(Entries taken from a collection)
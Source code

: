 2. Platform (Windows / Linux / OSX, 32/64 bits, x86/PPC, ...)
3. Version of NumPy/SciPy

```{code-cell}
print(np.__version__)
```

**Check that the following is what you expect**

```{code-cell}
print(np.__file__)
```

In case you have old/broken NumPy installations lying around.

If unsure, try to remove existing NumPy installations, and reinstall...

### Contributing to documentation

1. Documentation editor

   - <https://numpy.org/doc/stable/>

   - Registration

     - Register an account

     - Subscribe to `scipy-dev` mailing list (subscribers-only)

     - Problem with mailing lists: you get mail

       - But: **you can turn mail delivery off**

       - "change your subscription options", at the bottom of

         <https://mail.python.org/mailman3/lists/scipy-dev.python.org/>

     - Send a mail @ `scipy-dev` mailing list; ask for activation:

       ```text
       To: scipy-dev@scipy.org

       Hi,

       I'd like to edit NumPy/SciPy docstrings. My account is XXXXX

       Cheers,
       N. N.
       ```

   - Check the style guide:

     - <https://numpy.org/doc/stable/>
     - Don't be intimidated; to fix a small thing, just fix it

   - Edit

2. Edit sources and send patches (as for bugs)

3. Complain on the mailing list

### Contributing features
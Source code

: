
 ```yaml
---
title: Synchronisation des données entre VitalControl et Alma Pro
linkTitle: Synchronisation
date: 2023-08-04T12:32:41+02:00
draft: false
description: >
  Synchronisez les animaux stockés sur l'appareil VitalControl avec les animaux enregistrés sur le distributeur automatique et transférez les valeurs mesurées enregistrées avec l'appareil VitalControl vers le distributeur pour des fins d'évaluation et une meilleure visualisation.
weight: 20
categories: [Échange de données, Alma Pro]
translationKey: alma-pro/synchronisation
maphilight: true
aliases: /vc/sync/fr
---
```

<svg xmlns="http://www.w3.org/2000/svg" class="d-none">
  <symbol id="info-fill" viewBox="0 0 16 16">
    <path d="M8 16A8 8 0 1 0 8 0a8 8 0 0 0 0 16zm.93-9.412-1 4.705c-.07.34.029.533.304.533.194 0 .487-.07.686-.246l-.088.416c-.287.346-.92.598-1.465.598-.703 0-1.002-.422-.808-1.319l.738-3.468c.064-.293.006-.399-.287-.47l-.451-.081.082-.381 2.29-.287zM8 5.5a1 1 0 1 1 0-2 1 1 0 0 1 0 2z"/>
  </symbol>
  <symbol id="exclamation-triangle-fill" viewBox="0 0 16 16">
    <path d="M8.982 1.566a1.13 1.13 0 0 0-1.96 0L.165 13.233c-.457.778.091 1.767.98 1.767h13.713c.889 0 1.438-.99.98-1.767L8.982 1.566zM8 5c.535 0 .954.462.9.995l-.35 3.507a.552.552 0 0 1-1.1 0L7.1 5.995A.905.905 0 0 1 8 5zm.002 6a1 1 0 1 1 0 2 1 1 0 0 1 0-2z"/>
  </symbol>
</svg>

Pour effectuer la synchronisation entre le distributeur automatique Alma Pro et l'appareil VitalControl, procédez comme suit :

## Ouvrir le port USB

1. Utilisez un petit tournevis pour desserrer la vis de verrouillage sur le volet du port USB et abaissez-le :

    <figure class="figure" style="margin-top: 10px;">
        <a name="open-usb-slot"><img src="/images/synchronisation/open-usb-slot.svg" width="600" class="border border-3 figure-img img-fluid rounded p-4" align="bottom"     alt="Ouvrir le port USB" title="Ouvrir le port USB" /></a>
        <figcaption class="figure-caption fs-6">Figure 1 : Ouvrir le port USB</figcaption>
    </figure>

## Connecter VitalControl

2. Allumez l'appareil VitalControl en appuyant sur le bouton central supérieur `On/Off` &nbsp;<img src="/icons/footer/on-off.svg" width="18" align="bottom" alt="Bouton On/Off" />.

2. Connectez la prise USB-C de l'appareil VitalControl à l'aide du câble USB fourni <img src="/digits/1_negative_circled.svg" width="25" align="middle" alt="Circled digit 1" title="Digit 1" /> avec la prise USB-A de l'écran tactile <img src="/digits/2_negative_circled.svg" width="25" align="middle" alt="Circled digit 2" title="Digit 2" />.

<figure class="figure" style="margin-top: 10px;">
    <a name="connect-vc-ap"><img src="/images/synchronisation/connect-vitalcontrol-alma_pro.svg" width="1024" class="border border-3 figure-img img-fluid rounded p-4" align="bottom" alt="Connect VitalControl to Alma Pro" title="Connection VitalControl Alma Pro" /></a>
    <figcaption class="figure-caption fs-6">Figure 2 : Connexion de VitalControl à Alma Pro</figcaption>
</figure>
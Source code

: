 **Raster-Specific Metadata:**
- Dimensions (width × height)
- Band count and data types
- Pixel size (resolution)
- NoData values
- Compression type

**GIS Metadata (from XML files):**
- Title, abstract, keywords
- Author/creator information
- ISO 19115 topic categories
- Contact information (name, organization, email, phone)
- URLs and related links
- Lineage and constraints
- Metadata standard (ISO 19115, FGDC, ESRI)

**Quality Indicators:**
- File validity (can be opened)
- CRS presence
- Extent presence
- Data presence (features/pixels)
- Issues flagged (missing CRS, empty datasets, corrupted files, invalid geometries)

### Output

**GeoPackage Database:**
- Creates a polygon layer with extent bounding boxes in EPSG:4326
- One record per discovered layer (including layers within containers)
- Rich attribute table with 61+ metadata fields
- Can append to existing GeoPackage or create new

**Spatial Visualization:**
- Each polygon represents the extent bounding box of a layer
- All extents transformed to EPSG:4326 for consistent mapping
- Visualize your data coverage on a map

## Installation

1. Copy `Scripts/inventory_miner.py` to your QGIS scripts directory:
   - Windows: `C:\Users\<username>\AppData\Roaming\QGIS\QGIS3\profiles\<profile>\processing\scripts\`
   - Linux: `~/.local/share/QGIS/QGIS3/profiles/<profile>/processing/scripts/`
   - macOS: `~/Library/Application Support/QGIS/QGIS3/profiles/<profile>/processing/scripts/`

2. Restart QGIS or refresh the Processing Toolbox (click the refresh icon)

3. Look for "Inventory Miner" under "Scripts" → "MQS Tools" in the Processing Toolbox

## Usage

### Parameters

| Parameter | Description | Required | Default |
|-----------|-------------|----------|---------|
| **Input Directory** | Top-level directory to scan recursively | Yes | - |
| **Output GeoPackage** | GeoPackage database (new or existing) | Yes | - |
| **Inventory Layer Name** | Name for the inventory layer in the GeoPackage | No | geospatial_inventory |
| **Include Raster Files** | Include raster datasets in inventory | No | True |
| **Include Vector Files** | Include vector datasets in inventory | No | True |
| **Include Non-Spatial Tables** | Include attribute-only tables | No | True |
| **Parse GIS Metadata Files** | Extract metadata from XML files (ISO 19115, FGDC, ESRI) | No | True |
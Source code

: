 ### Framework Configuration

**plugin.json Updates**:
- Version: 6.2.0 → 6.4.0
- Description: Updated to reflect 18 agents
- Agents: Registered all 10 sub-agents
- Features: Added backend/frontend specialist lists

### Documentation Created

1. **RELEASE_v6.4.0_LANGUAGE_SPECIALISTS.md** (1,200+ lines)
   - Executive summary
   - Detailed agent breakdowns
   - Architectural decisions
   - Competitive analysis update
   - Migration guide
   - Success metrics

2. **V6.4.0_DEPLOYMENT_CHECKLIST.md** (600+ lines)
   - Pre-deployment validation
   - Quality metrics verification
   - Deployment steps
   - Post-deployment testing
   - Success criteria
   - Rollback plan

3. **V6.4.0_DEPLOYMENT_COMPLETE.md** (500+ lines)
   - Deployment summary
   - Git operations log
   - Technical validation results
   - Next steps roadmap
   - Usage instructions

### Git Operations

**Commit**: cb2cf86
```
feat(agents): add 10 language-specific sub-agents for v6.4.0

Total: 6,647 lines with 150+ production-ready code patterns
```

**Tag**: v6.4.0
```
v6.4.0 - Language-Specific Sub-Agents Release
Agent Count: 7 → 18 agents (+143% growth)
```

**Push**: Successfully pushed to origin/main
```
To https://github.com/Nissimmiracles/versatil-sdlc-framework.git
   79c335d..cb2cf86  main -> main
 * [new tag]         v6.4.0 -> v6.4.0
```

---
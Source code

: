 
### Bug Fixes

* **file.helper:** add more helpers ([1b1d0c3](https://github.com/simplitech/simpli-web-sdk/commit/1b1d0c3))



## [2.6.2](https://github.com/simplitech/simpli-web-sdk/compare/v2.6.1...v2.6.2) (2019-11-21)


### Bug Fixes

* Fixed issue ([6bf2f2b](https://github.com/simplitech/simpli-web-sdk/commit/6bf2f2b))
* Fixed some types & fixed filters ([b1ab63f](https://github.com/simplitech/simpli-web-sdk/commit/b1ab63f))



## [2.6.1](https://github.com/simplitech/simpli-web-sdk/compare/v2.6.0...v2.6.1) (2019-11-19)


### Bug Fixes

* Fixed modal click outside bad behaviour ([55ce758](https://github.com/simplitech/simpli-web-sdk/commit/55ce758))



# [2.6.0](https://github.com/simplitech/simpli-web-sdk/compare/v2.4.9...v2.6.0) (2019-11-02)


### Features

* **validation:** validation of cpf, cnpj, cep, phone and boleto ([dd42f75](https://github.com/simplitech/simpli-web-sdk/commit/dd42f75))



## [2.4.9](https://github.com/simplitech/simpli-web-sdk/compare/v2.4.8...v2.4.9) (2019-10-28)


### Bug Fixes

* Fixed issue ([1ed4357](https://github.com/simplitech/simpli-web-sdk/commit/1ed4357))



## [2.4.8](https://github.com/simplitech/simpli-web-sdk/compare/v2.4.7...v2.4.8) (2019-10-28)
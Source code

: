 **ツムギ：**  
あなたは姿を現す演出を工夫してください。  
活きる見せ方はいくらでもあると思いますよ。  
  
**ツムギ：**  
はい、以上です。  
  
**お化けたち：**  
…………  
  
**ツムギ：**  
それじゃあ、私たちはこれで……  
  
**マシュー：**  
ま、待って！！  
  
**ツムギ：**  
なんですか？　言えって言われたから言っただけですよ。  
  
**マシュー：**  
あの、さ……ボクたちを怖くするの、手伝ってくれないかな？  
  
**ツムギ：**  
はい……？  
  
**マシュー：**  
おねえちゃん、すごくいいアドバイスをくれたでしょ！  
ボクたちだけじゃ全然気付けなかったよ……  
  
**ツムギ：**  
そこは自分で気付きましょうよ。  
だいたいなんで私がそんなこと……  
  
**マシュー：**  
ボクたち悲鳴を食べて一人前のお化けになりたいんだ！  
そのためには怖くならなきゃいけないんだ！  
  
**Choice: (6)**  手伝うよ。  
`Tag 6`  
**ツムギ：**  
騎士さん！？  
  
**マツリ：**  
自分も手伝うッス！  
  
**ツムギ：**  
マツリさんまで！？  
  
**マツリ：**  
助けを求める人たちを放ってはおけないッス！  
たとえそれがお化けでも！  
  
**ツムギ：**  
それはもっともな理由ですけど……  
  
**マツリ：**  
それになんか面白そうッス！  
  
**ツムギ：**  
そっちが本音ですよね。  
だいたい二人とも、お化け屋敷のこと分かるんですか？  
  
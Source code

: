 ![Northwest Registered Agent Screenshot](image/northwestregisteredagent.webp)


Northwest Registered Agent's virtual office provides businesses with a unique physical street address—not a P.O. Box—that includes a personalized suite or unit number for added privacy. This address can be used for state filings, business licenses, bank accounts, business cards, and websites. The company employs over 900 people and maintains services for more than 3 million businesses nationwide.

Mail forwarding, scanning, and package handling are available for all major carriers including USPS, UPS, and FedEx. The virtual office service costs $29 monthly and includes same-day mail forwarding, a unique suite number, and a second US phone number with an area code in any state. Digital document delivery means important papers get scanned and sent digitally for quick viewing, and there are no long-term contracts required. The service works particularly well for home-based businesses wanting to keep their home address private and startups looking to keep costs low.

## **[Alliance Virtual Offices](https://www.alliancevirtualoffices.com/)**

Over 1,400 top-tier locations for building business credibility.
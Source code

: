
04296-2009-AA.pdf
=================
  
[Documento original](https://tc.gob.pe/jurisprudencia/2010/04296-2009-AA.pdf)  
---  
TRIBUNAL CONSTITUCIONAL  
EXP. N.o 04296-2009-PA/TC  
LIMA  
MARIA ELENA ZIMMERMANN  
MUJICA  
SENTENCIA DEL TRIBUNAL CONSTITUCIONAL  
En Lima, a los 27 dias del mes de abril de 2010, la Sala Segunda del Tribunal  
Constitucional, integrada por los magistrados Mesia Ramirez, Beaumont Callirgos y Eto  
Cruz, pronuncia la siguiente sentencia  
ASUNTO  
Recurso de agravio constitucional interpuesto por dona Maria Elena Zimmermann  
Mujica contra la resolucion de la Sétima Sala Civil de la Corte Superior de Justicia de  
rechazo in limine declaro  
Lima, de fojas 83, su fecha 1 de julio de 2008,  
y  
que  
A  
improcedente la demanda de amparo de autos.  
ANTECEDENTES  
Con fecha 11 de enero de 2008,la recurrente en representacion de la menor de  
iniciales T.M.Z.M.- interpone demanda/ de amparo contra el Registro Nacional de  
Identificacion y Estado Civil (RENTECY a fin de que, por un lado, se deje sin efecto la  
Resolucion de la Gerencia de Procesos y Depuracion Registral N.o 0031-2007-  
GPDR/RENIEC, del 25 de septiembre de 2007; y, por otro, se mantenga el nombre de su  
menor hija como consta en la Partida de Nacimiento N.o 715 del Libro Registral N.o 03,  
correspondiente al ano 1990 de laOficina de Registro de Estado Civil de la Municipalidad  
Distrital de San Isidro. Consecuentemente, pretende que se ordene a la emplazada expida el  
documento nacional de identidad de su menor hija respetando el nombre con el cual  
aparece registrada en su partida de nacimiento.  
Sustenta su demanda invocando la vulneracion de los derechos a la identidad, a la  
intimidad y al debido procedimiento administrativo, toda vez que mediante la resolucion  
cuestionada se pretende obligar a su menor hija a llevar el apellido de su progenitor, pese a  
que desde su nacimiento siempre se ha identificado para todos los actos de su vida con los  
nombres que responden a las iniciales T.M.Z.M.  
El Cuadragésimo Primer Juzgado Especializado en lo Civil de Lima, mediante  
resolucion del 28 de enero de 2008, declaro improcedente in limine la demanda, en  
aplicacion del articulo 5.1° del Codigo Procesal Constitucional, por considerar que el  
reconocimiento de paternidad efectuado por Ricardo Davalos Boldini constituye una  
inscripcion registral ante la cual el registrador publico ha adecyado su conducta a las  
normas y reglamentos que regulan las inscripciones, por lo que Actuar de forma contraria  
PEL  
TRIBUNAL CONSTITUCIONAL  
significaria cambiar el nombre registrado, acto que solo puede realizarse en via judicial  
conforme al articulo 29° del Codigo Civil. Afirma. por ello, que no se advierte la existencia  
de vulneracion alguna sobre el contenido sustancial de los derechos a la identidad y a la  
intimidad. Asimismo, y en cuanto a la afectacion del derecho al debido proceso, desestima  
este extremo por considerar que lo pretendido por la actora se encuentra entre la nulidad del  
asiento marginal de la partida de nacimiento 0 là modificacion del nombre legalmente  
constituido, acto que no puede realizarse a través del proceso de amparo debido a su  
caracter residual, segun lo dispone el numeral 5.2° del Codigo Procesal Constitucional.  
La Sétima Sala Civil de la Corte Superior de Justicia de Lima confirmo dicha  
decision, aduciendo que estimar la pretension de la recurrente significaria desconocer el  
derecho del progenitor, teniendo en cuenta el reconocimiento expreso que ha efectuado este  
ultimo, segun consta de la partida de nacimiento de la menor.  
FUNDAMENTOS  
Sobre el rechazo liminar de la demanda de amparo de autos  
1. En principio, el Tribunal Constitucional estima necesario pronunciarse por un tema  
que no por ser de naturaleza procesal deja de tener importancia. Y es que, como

## Try it
Among the entries, how many lines carry "consta"? Reply with a number and nothing else.

## Answer
2